In 2010, following the Whitecaps’ expansion into Major League Soccer, Southsiders membership increased significantly. The group grew from approximately 40 paying members to around 100 by July of that year. By the end of 2011, membership had surpassed over 700.

During the renovation of BC Place between 2010 and 2011, Vancouver Whitecaps FC temporarily played their home matches at Empire Field. During this period, the Southsiders gathered in the south end of the stadium.

Following the completion of renovations at BC Place and the club’s move into Major League Soccer in 2011, the Southsiders relocated to the south-east end, establishing a dedicated GA supporters’ section that has remained the group’s primary location for organized support.

=== Decline and revival ===
By the late 2010s, Southsiders membership remained relatively stable but began to gradually decline amid a series of controversies surrounding Vancouver Whitecaps FC and tensions within the broader supporter culture. In 2019, members of the group organized in-stadium protests, including coordinated walkouts during matches, in response to misconduct allegations connected to the club’s former women’s program and other front-office decisions.

In 2020, the Southsiders were granted a dedicated general admission section at BC Place in section 254. The section provided a fully unified space for organized support, allowing supporters to stand together, coordinate chants, and create a more traditional football supporters’ environment.

Membership declined further during the COVID-19 pandemic, when matches were played without supporters or under significant attendance restrictions. During this period, active membership reportedly fell to around 100.

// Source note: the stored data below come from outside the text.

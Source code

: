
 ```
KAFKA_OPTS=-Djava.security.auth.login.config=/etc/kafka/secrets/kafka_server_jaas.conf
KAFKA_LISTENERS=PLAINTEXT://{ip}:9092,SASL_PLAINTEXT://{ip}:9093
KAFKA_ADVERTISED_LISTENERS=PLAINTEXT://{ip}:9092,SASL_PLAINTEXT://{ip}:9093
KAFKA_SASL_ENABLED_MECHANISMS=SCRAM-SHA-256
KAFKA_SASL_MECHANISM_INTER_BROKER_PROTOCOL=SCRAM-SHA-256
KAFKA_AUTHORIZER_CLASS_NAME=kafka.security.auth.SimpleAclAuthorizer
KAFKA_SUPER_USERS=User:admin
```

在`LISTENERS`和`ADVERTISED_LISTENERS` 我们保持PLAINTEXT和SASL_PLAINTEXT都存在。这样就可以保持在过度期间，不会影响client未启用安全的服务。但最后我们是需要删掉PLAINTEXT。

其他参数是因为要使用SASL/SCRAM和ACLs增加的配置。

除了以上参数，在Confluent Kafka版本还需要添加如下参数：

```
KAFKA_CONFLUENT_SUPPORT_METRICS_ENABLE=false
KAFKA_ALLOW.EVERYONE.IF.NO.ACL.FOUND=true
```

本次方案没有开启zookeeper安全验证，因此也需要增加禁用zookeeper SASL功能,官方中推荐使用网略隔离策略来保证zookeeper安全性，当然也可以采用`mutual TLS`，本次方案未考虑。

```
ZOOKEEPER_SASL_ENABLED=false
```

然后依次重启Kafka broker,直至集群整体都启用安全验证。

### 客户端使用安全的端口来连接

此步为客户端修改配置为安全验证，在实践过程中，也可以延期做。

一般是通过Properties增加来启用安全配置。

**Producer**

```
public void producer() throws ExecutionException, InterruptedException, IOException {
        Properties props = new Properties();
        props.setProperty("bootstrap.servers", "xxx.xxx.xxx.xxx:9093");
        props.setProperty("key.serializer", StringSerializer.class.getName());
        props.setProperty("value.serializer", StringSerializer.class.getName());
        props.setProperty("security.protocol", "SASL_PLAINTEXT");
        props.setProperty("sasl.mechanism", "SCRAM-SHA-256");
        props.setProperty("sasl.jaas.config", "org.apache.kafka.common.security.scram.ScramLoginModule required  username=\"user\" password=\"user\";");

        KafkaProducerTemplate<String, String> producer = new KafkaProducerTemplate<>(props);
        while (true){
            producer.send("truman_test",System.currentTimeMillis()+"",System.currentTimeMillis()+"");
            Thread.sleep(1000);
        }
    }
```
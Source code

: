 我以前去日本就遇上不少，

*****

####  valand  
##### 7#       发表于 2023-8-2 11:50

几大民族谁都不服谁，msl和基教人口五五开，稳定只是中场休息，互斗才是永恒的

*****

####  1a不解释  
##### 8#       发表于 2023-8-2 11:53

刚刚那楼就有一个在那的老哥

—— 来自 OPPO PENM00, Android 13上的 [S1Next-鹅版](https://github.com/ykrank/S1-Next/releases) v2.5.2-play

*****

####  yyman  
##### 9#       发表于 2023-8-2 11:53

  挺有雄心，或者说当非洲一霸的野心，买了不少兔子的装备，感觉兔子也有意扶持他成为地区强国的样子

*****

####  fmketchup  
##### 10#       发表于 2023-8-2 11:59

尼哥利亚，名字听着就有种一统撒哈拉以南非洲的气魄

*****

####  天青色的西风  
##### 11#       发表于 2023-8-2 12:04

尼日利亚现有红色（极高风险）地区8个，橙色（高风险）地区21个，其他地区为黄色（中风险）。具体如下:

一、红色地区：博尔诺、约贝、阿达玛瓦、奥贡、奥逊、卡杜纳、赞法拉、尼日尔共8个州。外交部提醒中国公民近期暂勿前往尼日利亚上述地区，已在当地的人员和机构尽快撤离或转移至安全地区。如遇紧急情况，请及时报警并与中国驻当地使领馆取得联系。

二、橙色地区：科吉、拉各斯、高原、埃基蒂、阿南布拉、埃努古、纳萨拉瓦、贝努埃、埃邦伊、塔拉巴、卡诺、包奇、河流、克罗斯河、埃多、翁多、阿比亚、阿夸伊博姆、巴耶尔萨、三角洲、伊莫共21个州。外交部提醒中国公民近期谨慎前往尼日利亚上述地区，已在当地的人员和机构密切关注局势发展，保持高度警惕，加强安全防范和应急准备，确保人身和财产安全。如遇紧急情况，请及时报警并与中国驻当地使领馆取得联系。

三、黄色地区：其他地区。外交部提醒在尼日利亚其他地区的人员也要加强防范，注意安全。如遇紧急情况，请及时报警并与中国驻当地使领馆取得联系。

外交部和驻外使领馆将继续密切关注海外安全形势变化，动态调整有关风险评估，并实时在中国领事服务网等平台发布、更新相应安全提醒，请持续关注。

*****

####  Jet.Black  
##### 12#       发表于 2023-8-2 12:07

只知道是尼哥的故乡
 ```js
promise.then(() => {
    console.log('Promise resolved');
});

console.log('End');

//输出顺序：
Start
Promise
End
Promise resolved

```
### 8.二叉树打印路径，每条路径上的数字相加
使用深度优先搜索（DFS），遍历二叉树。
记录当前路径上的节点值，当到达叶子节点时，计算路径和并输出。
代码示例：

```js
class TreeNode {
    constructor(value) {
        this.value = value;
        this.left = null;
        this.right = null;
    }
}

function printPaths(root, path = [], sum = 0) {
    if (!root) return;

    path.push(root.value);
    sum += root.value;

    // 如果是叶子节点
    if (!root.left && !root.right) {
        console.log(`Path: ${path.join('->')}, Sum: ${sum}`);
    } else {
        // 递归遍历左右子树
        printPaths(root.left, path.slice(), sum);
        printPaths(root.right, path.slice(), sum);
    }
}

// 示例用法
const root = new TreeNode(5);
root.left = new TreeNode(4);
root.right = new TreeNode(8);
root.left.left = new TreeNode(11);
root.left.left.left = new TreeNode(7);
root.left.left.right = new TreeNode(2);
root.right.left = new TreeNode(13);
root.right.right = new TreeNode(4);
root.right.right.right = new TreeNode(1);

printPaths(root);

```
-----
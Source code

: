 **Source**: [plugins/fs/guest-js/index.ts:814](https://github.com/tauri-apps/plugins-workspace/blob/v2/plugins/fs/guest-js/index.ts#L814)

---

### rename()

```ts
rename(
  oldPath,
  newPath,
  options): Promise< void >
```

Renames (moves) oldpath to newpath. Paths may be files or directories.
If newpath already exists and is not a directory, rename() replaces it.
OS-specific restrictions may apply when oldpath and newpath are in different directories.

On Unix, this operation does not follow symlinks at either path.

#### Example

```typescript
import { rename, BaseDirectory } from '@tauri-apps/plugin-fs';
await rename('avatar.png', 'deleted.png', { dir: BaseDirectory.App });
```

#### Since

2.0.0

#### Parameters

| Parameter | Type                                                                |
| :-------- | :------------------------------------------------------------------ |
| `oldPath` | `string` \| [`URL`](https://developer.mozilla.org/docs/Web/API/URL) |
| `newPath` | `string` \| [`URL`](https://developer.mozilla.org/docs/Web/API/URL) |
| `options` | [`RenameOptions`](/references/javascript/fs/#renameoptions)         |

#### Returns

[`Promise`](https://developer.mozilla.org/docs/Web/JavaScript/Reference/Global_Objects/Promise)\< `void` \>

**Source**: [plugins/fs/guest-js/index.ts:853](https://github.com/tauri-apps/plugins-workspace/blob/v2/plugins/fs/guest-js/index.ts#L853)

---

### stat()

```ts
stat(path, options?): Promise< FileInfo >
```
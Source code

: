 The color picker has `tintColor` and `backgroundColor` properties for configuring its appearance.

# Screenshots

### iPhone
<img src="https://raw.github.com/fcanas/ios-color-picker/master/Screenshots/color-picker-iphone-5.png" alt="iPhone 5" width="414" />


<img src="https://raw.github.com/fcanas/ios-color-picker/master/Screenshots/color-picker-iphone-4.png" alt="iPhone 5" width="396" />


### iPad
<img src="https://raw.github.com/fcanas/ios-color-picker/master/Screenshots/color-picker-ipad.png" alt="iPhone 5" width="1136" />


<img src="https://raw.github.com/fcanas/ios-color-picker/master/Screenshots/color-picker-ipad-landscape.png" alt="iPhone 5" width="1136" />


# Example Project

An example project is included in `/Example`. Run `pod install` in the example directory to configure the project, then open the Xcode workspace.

As restrictions eased and the Whitecaps’ on-field performance improved in the early 2020s, membership began to recover steadily. By the mid-2020s, the group’s membership had rebounded to more than 500 members.

==Culture==
The Southsiders are known for organizing coordinated matchday support for Vancouver Whitecaps FC, including chants, songs, flags, drums, and tifo displays. Much of the group’s activity centers on building atmosphere within the supporters’ section at BC Place.

Before each home match, the group organizes a “March to the Match,” beginning at Dublin Calling, a pub in downtown Vancouver that serves as a regular pre-match gathering point for supporters. Fans assemble at the pub before marching together along Robson Street toward BC Place while singing chants and carrying flags. The march typically attracts large numbers of supporters and has become a visible matchday tradition for the club. The Southsiders perform a variety of chants and songs that reference the team’s history and local identity. One of the group’s most recognizable songs is “Boundary Road,” sung to the tune of John Denver's "Take Me Home, Country Roads, which is sung at the beginning of each match and references the road where Swangard Stadium—the former home of the Vancouver 86ers—is located. Another tradition occurs in the 86th minute of matches, when supporters sing “Eight Six,” a chant sung to the tune of Hey Jude by The Beatles, in recognition of the club’s earlier identity as the Vancouver 86ers.

Boundary Road, take me home,
To the place where I belong.
Vancouver, pretty mama,
Take me home, Boundary road.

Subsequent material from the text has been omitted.